TASK ITEM:
Copy out the full data exactly as given; pictures should not be included.

Stored data entries:
☆ ☆ ☆ ☆ ☆

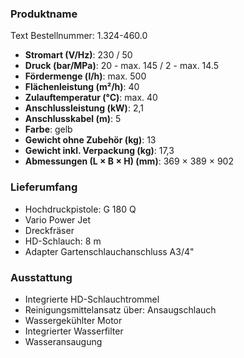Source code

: ### Produktname
Text
Bestellnummer: 1.324-460.0 
- **Stromart (V/Hz)**: 230 / 50
- **Druck (bar/MPa)**: 20 - max. 145 / 2 - max. 14.5 
- **Fördermenge (l/h)**: max. 500
- **Flächenleistung (m²/h)**: 40
- **Zulauftemperatur (°C)**: max. 40
- **Anschlussleistung (kW)**: 2,1
- **Anschlusskabel (m)**: 5
- **Farbe**: gelb
- **Gewicht ohne Zubehör (kg)**: 13
- **Gewicht inkl. Verpackung (kg)**: 17,3
- **Abmessungen (L × B × H) (mm)**: 369 × 389 × 902 
### Lieferumfang

- Hochdruckpistole: G 180 Q
- Vario Power Jet
- Dreckfräser
- HD-Schlauch: 8 m
- Adapter Gartenschlauchanschluss A3/4" 

### Ausstattung

- Integrierte HD-Schlauchtrommel
- Reinigungsmittelansatz über: Ansaugschlauch
- Wassergekühlter Motor
- Integrierter Wasserfilter
- Wasseransaugung

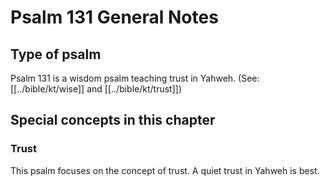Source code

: # Psalm 131 General Notes
## Type of psalm

Psalm 131 is a wisdom psalm teaching trust in Yahweh. (See: [[../bible/kt/wise]] and [[../bible/kt/trust]])

## Special concepts in this chapter

### Trust
This psalm focuses on the concept of trust. A quiet trust in Yahweh is best.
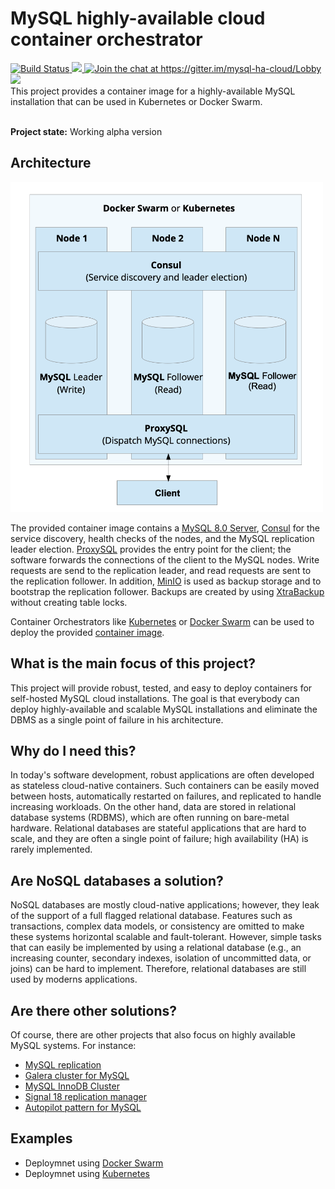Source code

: # MySQL highly-available cloud container orchestrator
<a href="https://travis-ci.org/jnidzwetzki/mysql-ha-cloud">
  <img alt="Build Status" src="https://travis-ci.org/jnidzwetzki/mysql-ha-cloud.svg?branch=main">
</a>
<a href="http://makeapullrequest.com">
 <img src="https://img.shields.io/badge/PRs-welcome-brightgreen.svg" />
</a><a href="https://gitter.im/mysql-ha-cloud/Lobby?utm_source=share-link&utm_medium=link&utm_campaign=share-link">
  <img alt="Join the chat at https://gitter.im/mysql-ha-cloud/Lobby" src="https://badges.gitter.im/Join%20Chat.svg">
</a><a href="https://hub.docker.com/repository/docker/jnidzwetzki/mysql-ha-cloud"><img src="https://img.shields.io/docker/stars/jnidzwetzki/mysql-ha-cloud.svg">
 </a>

<br>
This project provides a container image for a highly-available MySQL installation that can be used in Kubernetes or Docker Swarm.
<br>
<br>


**Project state:** Working alpha version

## Architecture
<img src="docs/images/architecture.png" width="500">

The provided container image contains a [MySQL 8.0 Server](https://dev.mysql.com/doc/relnotes/mysql/8.0/en/), [Consul](https://www.hashicorp.com/products/consul) for the service discovery, health checks of the nodes, and the MySQL replication leader election. [ProxySQL](https://proxysql.com/) provides the entry point for the client; the software forwards the connections of the client to the MySQL nodes. Write requests are send to the replication leader, and read requests are sent to the replication follower. In addition, [MinIO](https://min.io/) is used as backup storage and to bootstrap the replication follower. Backups are created by using [XtraBackup](https://www.percona.com/software/mysql-database/percona-xtrabackup) without creating table locks. 

Container Orchestrators like [Kubernetes](https://kubernetes.io/) or [Docker Swarm](https://docs.docker.com/get-started/swarm-deploy/) can be used to deploy the provided [container image](https://hub.docker.com/repository/docker/jnidzwetzki/mysql-ha-cloud).

## What is the main focus of this project?

This project will provide robust, tested, and easy to deploy containers for self-hosted MySQL cloud installations. The goal is that everybody can deploy highly-available and scalable MySQL installations and eliminate the DBMS as a single point of failure in his architecture.

## Why do I need this?

In today's software development, robust applications are often developed as stateless cloud-native containers. Such containers can be easily moved between hosts, automatically restarted on failures, and replicated to handle increasing workloads. On the other hand, data are stored in relational database systems (RDBMS), which are often running on bare-metal hardware. Relational databases are stateful applications that are hard to scale, and they are often a single point of failure; high availability (HA) is rarely implemented.

## Are NoSQL databases a solution?

NoSQL databases are mostly cloud-native applications; however, they leak of the support of a full flagged relational database. Features such as transactions, complex data models, or consistency are omitted to make these systems horizontal scalable and fault-tolerant. However, simple tasks that can easily be implemented by using a relational database (e.g., an increasing counter, secondary indexes, isolation of uncommitted data, or joins) can be hard to implement. Therefore, relational databases are still used by moderns applications. 

## Are there other solutions?

Of course, there are other projects that also focus on highly available MySQL systems. For instance:

* [MySQL replication](https://dev.mysql.com/doc/refman/8.0/en/replication.html)
* [Galera cluster for MySQL](https://galeracluster.com/products/)
* [MySQL InnoDB Cluster](https://dev.mysql.com/doc/refman/8.0/en/admin-api-userguide.html)
* [Signal 18 replication manager](https://signal18.io/products/srm)
* [Autopilot pattern for MySQL](https://github.com/autopilotpattern/mysql)

## Examples
* Deploymnet using [Docker Swarm](docs/deployment-docker-swarm.md)
* Deploymnet using [Kubernetes](docs/deployment-kubernetes.md)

☆ ☆ ☆ ☆ ☆

TASK SOLUTION:
Source code

: ### Produktname
Text
Bestellnummer: 1.324-460.0 
- **Stromart (V/Hz)**: 230 / 50
- **Druck (bar/MPa)**: 20 - max. 145 / 2 - max. 14.5 
- **Fördermenge (l/h)**: max. 500
- **Flächenleistung (m²/h)**: 40
- **Zulauftemperatur (°C)**: max. 40
- **Anschlussleistung (kW)**: 2,1
- **Anschlusskabel (m)**: 5
- **Farbe**: gelb
- **Gewicht ohne Zubehör (kg)**: 13
- **Gewicht inkl. Verpackung (kg)**: 17,3
- **Abmessungen (L × B × H) (mm)**: 369 × 389 × 902 
### Lieferumfang

- Hochdruckpistole: G 180 Q
- Vario Power Jet
- Dreckfräser
- HD-Schlauch: 8 m
- Adapter Gartenschlauchanschluss A3/4" 

### Ausstattung

- Integrierte HD-Schlauchtrommel
- Reinigungsmittelansatz über: Ansaugschlauch
- Wassergekühlter Motor
- Integrierter Wasserfilter
- Wasseransaugung

Source code

: # Psalm 131 General Notes
## Type of psalm

Psalm 131 is a wisdom psalm teaching trust in Yahweh. (See: [[../bible/kt/wise]] and [[../bible/kt/trust]])

## Special concepts in this chapter

### Trust
This psalm focuses on the concept of trust. A quiet trust in Yahweh is best.
Source code

: # MySQL highly-available cloud container orchestrator
<a href="https://travis-ci.org/jnidzwetzki/mysql-ha-cloud">
  <img alt="Build Status" src="https://travis-ci.org/jnidzwetzki/mysql-ha-cloud.svg?branch=main">
</a>
<a href="http://makeapullrequest.com">
 <img src="https://img.shields.io/badge/PRs-welcome-brightgreen.svg" />
</a><a href="https://gitter.im/mysql-ha-cloud/Lobby?utm_source=share-link&utm_medium=link&utm_campaign=share-link">
  <img alt="Join the chat at https://gitter.im/mysql-ha-cloud/Lobby" src="https://badges.gitter.im/Join%20Chat.svg">
</a><a href="https://hub.docker.com/repository/docker/jnidzwetzki/mysql-ha-cloud"><img src="https://img.shields.io/docker/stars/jnidzwetzki/mysql-ha-cloud.svg">
 </a>

<br>
This project provides a container image for a highly-available MySQL installation that can be used in Kubernetes or Docker Swarm.
<br>
<br>


**Project state:** Working alpha version

## Architecture
<img src="docs/images/architecture.png" width="500">

The provided container image contains a [MySQL 8.0 Server](https://dev.mysql.com/doc/relnotes/mysql/8.0/en/), [Consul](https://www.hashicorp.com/products/consul) for the service discovery, health checks of the nodes, and the MySQL replication leader election. [ProxySQL](https://proxysql.com/) provides the entry point for the client; the software forwards the connections of the client to the MySQL nodes. Write requests are send to the replication leader, and read requests are sent to the replication follower. In addition, [MinIO](https://min.io/) is used as backup storage and to bootstrap the replication follower. Backups are created by using [XtraBackup](https://www.percona.com/software/mysql-database/percona-xtrabackup) without creating table locks. 

Container Orchestrators like [Kubernetes](https://kubernetes.io/) or [Docker Swarm](https://docs.docker.com/get-started/swarm-deploy/) can be used to deploy the provided [container image](https://hub.docker.com/repository/docker/jnidzwetzki/mysql-ha-cloud).

## What is the main focus of this project?

This project will provide robust, tested, and easy to deploy containers for self-hosted MySQL cloud installations. The goal is that everybody can deploy highly-available and scalable MySQL installations and eliminate the DBMS as a single point of failure in his architecture.

## Why do I need this?

In today's software development, robust applications are often developed as stateless cloud-native containers. Such containers can be easily moved between hosts, automatically restarted on failures, and replicated to handle increasing workloads. On the other hand, data are stored in relational database systems (RDBMS), which are often running on bare-metal hardware. Relational databases are stateful applications that are hard to scale, and they are often a single point of failure; high availability (HA) is rarely implemented.

## Are NoSQL databases a solution?

NoSQL databases are mostly cloud-native applications; however, they leak of the support of a full flagged relational database. Features such as transactions, complex data models, or consistency are omitted to make these systems horizontal scalable and fault-tolerant. However, simple tasks that can easily be implemented by using a relational database (e.g., an increasing counter, secondary indexes, isolation of uncommitted data, or joins) can be hard to implement. Therefore, relational databases are still used by moderns applications. 

## Are there other solutions?

Of course, there are other projects that also focus on highly available MySQL systems. For instance:

* [MySQL replication](https://dev.mysql.com/doc/refman/8.0/en/replication.html)
* [Galera cluster for MySQL](https://galeracluster.com/products/)
* [MySQL InnoDB Cluster](https://dev.mysql.com/doc/refman/8.0/en/admin-api-userguide.html)
* [Signal 18 replication manager](https://signal18.io/products/srm)
* [Autopilot pattern for MySQL](https://github.com/autopilotpattern/mysql)

## Examples
* Deploymnet using [Docker Swarm](docs/deployment-docker-swarm.md)
* Deploymnet using [Kubernetes](docs/deployment-kubernetes.md)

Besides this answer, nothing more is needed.